Movies about significant historical personalities or landmark events like war seem to be governed by a set of unspoken rules for the expression of gender. Films by female directors featuring female protagonists appear to receive particularly harsh treatment and are often criticised for being too 'emotional' and incapable of expressing 'real' history. Through her examination of films from the United States, Europe, Australia and elsewhere, Julia Erhart makes powerful connections between the representational strategies of women directors such as Kathryn Bigelow, Ruth Ozeki and Alexandra von Grote and their concerns with exploring the past through the prism of the present. She also compellingly explores how historiographical concepts like valour, memory, and resistance are uniquely re-envisioned within sub-genres including biopics, historical documentaries, Holocaust movies, and movies about the 'War on Terror'. Gendering History on Screen will make an invaluable contribution to scholarship on historical film and women's cinema.

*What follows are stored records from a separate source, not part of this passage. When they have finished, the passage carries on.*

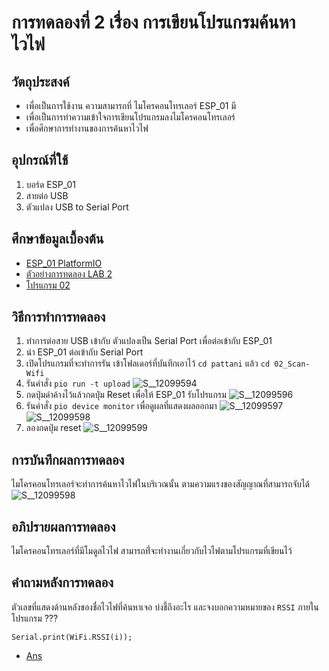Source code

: # การทดลองที่ 2 เรื่อง การเขียนโปรแกรมค้นหาไวไฟ  
## วัตถุประสงค์ 
  * เพื่อเป็นการใช้งาน ความสามารถที่ ไมโครคอนโทรเลอร์ ESP_01 มี
  * เพื่อเป็นการทำความเข้าใจการเขียนโปรแกรมลงไมโครคอนโทรเลอร์
  * เพื่อศึกษาการทำงานของการค้นหาไวไฟ
## อุปกรณ์ที่ใช้ 
  1. บอร์ด ESP_01
  2. สายต่อ USB
  3. ตัวแปลง USB to Serial Port 
## ศึกษาข้อมูลเบื้องต้น
  * [ESP_01 PlatformIO](https://docs.platformio.org/en/latest/boards/espressif8266/esp01.html)
  * [ตัวอย่างการทดลอง LAB 2](https://youtu.be/yBjab0UNuB8)
  * [โปรแกรม 02](https://github.com/bundit-srihin/lab63b/blob/main/examples/02_Scan-Wifi/src/main.cpp)
## วิธีการทำการทดลอง 
  1. ทำการต่อสาย USB เข้ากับ ตัวแปลงเป็น Serial Port เพื่อต่อเข้ากับ ESP_01
  2. นำ ESP_01 ต่อเข้ากับ Serial Port
  3. เปิดโปรแกรมที่จะทำการรัน เข้าโฟลเดอร์ที่บันทึกเอาไว้ `cd pattani` แล้ว `cd 02_Scan-Wifi`
  4. รันคำสั่ง `pio run -t upload`
![S__12099594](https://user-images.githubusercontent.com/80879119/111988217-c8ecda00-8b42-11eb-9fb2-69a3315d0013.jpg)
  5. กดปุ่มดำค้างไว้แล้วกดปุ่ม Reset เพื่อให้ ESP_01 รับโปรแกรม
![S__12099596](https://user-images.githubusercontent.com/80879119/111988264-dd30d700-8b42-11eb-9e62-d6fbf365755c.jpg)
  6. รันคำสั่ง `pio device monitor` เพื่อดูผลที่แสดงผลออกมา
![S__12099597](https://user-images.githubusercontent.com/80879119/111988329-f46fc480-8b42-11eb-851c-d2fd02a292a3.jpg)
![S__12099598](https://user-images.githubusercontent.com/80879119/111988393-081b2b00-8b43-11eb-9141-67f770ae1d66.jpg)
  7. ลองกดปุ่ม reset 
![S__12099599](https://user-images.githubusercontent.com/80879119/111988397-09e4ee80-8b43-11eb-87c5-4ce2b275e26e.jpg)
## การบันทึกผลการทดลอง
 ไมโครคอนโทรเลอร์จะทำการค้นหาไวไฟในบริเวณนั้น ตามความแรงของสัญญาณที่สามารถจับได้
![S__12099598](https://user-images.githubusercontent.com/80879119/111988393-081b2b00-8b43-11eb-9141-67f770ae1d66.jpg)
## อภิปรายผลการทดลอง 
 ไมโครคอนโทรเลอร์ที่มีโมดูลไวไฟ สามารถที่่จะทำงานเกี่ยวกับไวไฟตามโปรแกรมที่เขียนไว้
## คำถามหลังการทดลอง 
 ตัวเลขที่แสดงด้านหลังของชื่อไวไฟที่ค้นหาเจอ บ่งชี้ถึงอะไร และจงบอกความหมายของ `RSSI` ภายในโปรแกรม ???
```
Serial.print(WiFi.RSSI(i));
```
 * [Ans](https://github.com/bundit-srihin/lab63b/blob/main/Ans_lab.md)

Southern History on Screen

Southern History on Screen
Author :
Publisher : University Press of Kentucky
Total Pages : 243
Release :
ISBN-10 : 9780813176468
ISBN-13 : 0813176468
Rating : 4/5 (68 Downloads)

Synopsis Southern History on Screen by : Bryan M. Jack

Hollywood films have been influential in the portrayal and representation of race relations in the South and how African Americans are cinematically depicted in history, from The Birth of a Nation (1915) and Gone with the Wind (1939) to The Help (2011) and 12 Years a Slave (2013). With an ability to reach mass audiences, films represent the power to influence and shape the public's understanding of our country's past, creating lasting images—both real and imagined—in American culture. In Southern History on Screen: Race and Rights, 1976–2016, editor Bryan Jack brings together essays from an international roster of scholars to provide new critical perspectives on Hollywood's relationships between historical films, Southern history, identity, and the portrayal of Jim Crow–era segregation. This collection analyzes films through the lens of religion, politics, race, sex, and class, building a comprehensive look at the South as seen on screen. By illuminating depictions of the southern belle in Gone with the Wind, the religious rhetoric of southern white Christians and the progressive identity of the "white heroes" in A Time to Kill (1996) and Mississippi Burning (1988), as well as many other archetypes found across films, this book explores the intersection between film, historical memory, and southern identity.